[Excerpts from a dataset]

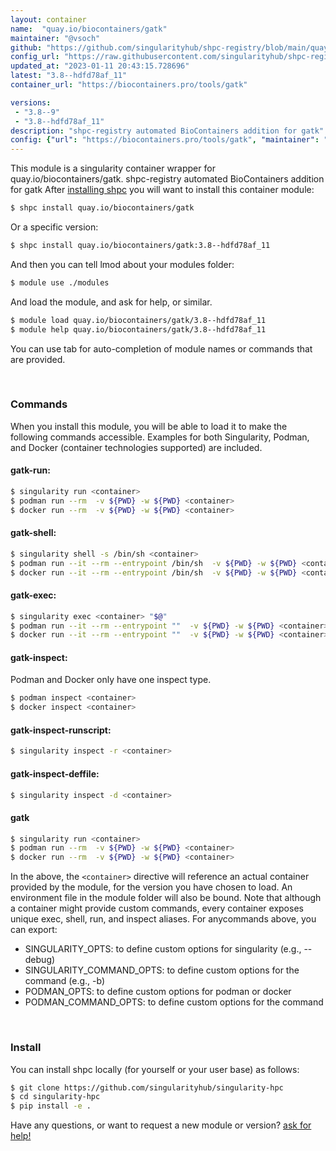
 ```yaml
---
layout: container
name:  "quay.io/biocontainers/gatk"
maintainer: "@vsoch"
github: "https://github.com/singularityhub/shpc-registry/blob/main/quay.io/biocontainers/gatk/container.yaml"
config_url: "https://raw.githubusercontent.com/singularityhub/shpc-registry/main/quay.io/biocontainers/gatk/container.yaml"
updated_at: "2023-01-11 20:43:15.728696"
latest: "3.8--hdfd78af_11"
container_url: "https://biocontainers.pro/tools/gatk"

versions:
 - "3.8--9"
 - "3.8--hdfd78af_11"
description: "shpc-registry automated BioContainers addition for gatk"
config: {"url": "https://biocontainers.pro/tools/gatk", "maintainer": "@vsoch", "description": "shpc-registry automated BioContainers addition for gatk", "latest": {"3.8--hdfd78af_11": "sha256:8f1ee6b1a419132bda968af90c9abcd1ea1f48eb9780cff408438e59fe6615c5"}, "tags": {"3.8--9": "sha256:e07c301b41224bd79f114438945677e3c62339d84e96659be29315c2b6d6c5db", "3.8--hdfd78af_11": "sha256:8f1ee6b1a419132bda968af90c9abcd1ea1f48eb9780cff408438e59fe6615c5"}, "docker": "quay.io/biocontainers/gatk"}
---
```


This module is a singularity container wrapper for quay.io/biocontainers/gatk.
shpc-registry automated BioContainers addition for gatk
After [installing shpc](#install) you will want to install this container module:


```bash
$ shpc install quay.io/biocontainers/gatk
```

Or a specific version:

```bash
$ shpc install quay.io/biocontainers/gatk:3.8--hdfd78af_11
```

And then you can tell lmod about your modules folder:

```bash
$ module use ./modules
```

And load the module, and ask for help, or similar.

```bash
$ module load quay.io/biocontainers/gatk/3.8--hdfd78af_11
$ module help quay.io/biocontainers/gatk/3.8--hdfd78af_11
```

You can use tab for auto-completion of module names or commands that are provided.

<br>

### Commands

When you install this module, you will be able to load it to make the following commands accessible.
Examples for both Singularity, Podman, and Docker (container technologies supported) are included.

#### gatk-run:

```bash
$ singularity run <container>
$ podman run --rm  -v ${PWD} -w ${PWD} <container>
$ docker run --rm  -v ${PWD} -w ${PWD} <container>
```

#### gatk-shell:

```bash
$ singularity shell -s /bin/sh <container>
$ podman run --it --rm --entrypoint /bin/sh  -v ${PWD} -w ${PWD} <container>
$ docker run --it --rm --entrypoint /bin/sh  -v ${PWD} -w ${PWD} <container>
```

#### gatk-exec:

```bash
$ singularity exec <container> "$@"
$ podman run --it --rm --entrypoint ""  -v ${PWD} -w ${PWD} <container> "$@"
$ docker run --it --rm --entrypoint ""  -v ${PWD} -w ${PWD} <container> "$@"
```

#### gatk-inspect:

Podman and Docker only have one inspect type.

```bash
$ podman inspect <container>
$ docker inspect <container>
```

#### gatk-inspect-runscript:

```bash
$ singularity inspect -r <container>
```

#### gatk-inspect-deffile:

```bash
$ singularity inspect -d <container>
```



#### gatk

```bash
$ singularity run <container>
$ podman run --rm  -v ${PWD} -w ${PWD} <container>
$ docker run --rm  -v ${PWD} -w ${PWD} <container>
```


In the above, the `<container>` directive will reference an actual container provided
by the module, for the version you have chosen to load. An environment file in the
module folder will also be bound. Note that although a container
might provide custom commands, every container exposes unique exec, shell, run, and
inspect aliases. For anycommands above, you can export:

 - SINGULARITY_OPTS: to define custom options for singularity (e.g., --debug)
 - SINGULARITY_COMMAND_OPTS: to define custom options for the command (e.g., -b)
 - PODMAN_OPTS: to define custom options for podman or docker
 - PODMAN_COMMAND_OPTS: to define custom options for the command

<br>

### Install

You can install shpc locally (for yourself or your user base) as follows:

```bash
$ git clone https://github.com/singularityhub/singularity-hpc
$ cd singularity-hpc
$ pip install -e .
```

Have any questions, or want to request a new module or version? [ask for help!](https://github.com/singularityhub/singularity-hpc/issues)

▶ Instructions to follow: From the entries above, extract each line containing "that".

▶ Solution:
You can use tab for auto-completion of module names or commands that are provided.
module folder will also be bound. Note that although a container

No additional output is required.